As he spoke, he gained confidence, almost like a runaway semi he might have tried to corral in his truck-driving days decades ago.
 
He said he defines "being in the game" with one simple word: winning.
 
It's a precious concept. It's not all he ever has known, but it's all he wants to know now, after 15 championships as a driver.
 
"If I wasn't low E.T. every other week I was upset. If I didn't win every third or fourth race, it was a bad season. Now I'm just not there."
 
He said crew chiefs Dean Antonelli and Danny DeGennaro have given him a "whole new combination. They'll get it right, and me, I'm learning how to drive they way they want me to drive their race car -- doing the burnout, just things that are different. But nobody knows this game better than me and I'll learn it. It's that simple.    
 
"I just want to be in the game. I love it that much," Force said.
 
"We have been showing the last couple of weeks some consistency. It hasn't been anything to be excited about. We were able to get 10 runs in a row but couldn't win rounds. That 4.05 was OK," he said of Friday's effort, "but let's see what we can do tomorrow.
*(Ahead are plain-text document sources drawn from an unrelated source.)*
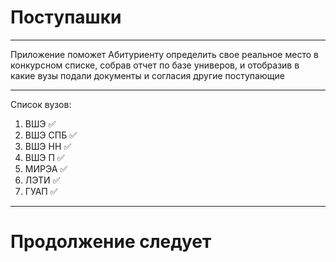 # Поступашки
____
Приложение поможет Абитуриенту определить свое реальное место в конкурсном списке, собрав отчет по базе универов, и отобразив в какие вузы подали документы и согласия другие поступающие 

____
Список вузов:
1. ВШЭ ✅
2. ВШЭ СПБ ✅
3. ВШЭ НН ✅
4. ВШЭ П ✅
5. МИРЭА ✅
6. ЛЭТИ ✅
7. ГУАП ✅
____
# Продолжение следует

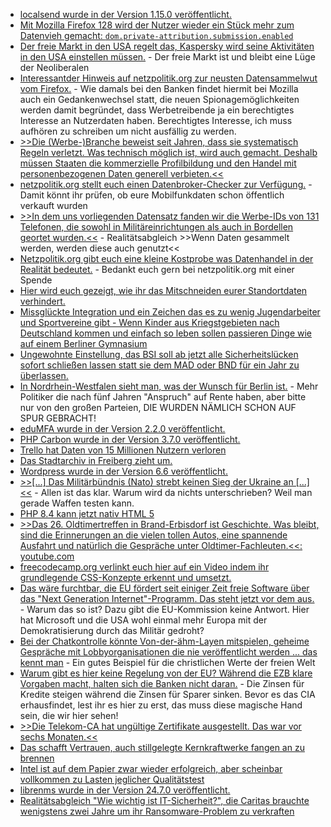 * [localsend wurde in der Version 1.15.0 veröffentlicht.](https://github.com/localsend/localsend/releases/tag/v1.15.0)
* [Mit Mozilla Firefox 128 wird der Nutzer wieder ein Stück mehr zum Datenvieh gemacht: `dom.private-attribution.submission.enabled`](https://utcc.utoronto.ca/~cks/space/blog/web/FirefoxStaticPrefsSystem)
* [Der freie Markt in den USA regelt das, Kaspersky wird seine Aktivitäten in den USA einstellen müssen.](https://www.bleepingcomputer.com/news/security/kaspersky-is-shutting-down-its-business-in-the-united-states/) - Der freie Markt ist und bleibt eine Lüge der Neoliberalen
* [Interessantder Hinweis auf netzpolitik.org zur neusten Datensammelwut vom Firefox.](https://netzpolitik.org/2024/privatsphaere-firefox-sammelt-jetzt-standardmaessig-daten-fuer-die-werbeindustrie/) - Wie damals bei den Banken findet hiermit bei Mozilla auch ein Gedankenwechsel statt, die neuen Spionagemöglichkeiten werden damit begründet, dass Werbetreibende ja ein berechtigtes Interesse an Nutzerdaten haben. Berechtigtes Interesse, ich muss aufhören zu schreiben um nicht ausfällig zu werden.
* [>>Die (Werbe-)Branche beweist seit Jahren, dass sie systematisch Regeln verletzt. Was technisch möglich ist, wird auch gemacht. Deshalb müssen Staaten die kommerzielle Profilbildung und den Handel mit personenbezogenen Daten generell verbieten.<<](https://netzpolitik.org/2024/databroker-files-dieses-staatsversagen-schadet-uns-allen/)
* [netzpolitik.org stellt euch einen Datenbroker-Checker zur Verfügung.](https://netzpolitik.org/2024/databroker-files-jetzt-testen-wurde-mein-handy-standort-verkauft/) - Damit könnt ihr prüfen, ob eure Mobilfunkdaten schon öffentlich verkauft wurden
* [>>In dem uns vorliegenden Datensatz fanden wir die Werbe-IDs von 131 Telefonen, die sowohl in Militäreinrichtungen als auch in Bordellen geortet wurden.<<](https://netzpolitik.org/2024/databroker-files-wie-datenhaendler-deutschlands-sicherheit-gefaehrden/) - Realitätsabgleich >>Wenn Daten gesammelt werden, werden diese auch genutzt<<
* [Netzpolitik.org gibt euch eine kleine Kostprobe was Datenhandel in der Realität bedeutet.](https://netzpolitik.org/2024/databroker-files-die-grosse-datenhaendler-recherche-im-ueberblick/) - Bedankt euch gern bei netzpolitik.org mit einer Spende
* [Hier wird euch gezeigt, wie ihr das Mitschneiden eurer Standortdaten verhindert.](https://netzpolitik.org/2024/databroker-files-so-stoppt-man-das-standort-tracking-am-handy/)
* [Missglückte Integration und ein Zeichen das es zu wenig Jugendarbeiter und Sportvereine gibt - Wenn Kinder aus Kriegstgebieten nach Deutschland kommen und einfach so leben sollen passieren Dinge wie auf einem Berliner Gymnasium](https://blog.fefe.de/?ts=98686f04)
* [Ungewohnte Einstellung, das BSI soll ab jetzt alle Sicherheitslücken sofort schließen lassen statt sie dem MAD oder BND für ein Jahr zu überlassen.](https://blog.fefe.de/?ts=986853aa)
* [In Nordrhein-Westfalen sieht man, was der Wunsch für Berlin ist.](https://blog.fefe.de/?ts=9868ab85) - Mehr Politiker die nach fünf Jahren "Anspruch" auf Rente haben, aber bitte nur von den großen Parteien, DIE WURDEN NÄMLICH SCHON AUF SPUR GEBRACHT!
* [eduMFA wurde in der Version 2.2.0 veröffentlicht.](https://github.com/eduMFA/eduMFA/releases/tag/v2.2.0)
* [PHP Carbon wurde in der Version 3.7.0 veröffentlicht.](https://github.com/briannesbitt/Carbon/releases/tag/3.7.0)
* [Trello hat Daten von 15 Millionen Nutzern verloren](https://www.bleepingcomputer.com/news/security/email-addresses-of-15-million-trello-users-leaked-on-hacking-forum/)
* [Das Stadtarchiv in Freiberg zieht um.](https://www.mdr.de/video/mdr-videos/a/video-841450.html)
* [Wordpress wurde in der Version 6.6 veröffentlicht.](https://wordpress.org/news/2024/07/dorsey/)
* [>>[...] Das Militärbündnis (Nato) strebt keinen Sieg der Ukraine an [...]<<](https://tuxproject.de/blog/2024/07/vorwaertsverteidigung-8-rueckwaertsgang/) - Allen ist das klar. Warum wird da nichts unterschrieben? Weil man gerade Waffen testen kann.
* [PHP 8.4 kann jetzt nativ HTML 5](https://stitcher.io/blog/html-5-in-php-84)
* [>>Das 26. Oldtimertreffen in Brand-Erbisdorf ist Geschichte. Was bleibt, sind die Erinnerungen an die vielen tollen Autos, eine spannende Ausfahrt und natürlich die Gespräche unter Oldtimer-Fachleuten.<<: youtube.com](https://www.youtube.com/watch?v=A7QzOO4Di9Y)
* [freecodecamp.org verlinkt euch hier auf ein Video indem ihr grundlegende CSS-Konzepte erkennt und umsetzt.](https://www.freecodecamp.org/news/create-24-css-projects/)
* [Das wäre furchtbar, die EU fördert seit einiger Zeit freie Software über das "Next Generation Internet"-Programm. Das steht jetzt vor dem aus.](https://netzpolitik.org/2024/next-generation-internet-eu-will-open-source-foerderprogramm-wohl-beenden/) - Warum das so ist? Dazu gibt die EU-Kommission keine Antwort. Hier hat Microsoft und die USA wohl einmal mehr Europa mit der Demokratisierung durch das Militär gedroht?
* [Bei der Chatkontrolle könnte Von-der-ähm-Layen mitspielen, geheime Gespräche mit Lobbyorganisationen die nie veröffentlicht werden ... das kennt man](https://netzpolitik.org/2024/chatkontrolle-eu-kommission-haelt-gespraechsnotizen-mit-lobbyorganisation-thorn-weiter-geheim/) - Ein gutes Beispiel für die christlichen Werte der freien Welt
* [Warum gibt es hier keine Regelung von der EU? Während die EZB klare Vorgaben macht, halten sich die Banken nicht daran.](https://blog.fefe.de/?ts=98695bf4) - Die Zinsen für Kredite steigen während die Zinsen für Sparer sinken. Bevor es das CIA erhausfindet, lest ihr es hier zu erst, das muss diese magische Hand sein, die wir hier sehen!
* [>>Die Telekom-CA hat ungültige Zertifikate ausgestellt. Das war vor sechs Monaten.<<](https://blog.fefe.de/?ts=9867b761)
* [Das schafft Vertrauen, auch stillgelegte Kernkraftwerke fangen an zu brennen](https://blog.fefe.de/?ts=9867b4fa)
* [Intel ist auf dem Papier zwar wieder erfolgreich, aber scheinbar vollkommen zu Lasten jeglicher Qualitätstest](https://blog.fefe.de/?ts=9867d299)
* [librenms wurde in der Version 24.7.0 veröffentlicht.](https://github.com/librenms/librenms/releases/tag/24.7.0)
* [Realitätsabgleich "Wie wichtig ist IT-Sicherheit?", die Caritas brauchte wenigstens zwei Jahre um ihr Ransomware-Problem zu verkraften](https://www.borncity.com/blog/2024/07/19/ransomware-befall-caritas-braucht-2-jahre-um-das-wirtschaftlich-zu-verkraften/)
I am sure (Ron) Capps or (Mike) Neff or Hight, one of them will be able to break that. I thought Capps would tonight. He has that kind of magic right now."
 
DSR's Capps, coming off his second victory of the season in his sixth consecutive final-round appearance, took the early lead. He used a 4.121-second E.T. at 303.98 mph in his NAPA Dodge Charger that's designed to recognize the Intrepid Fallen Heroes Fund for wounded soldiers and their families.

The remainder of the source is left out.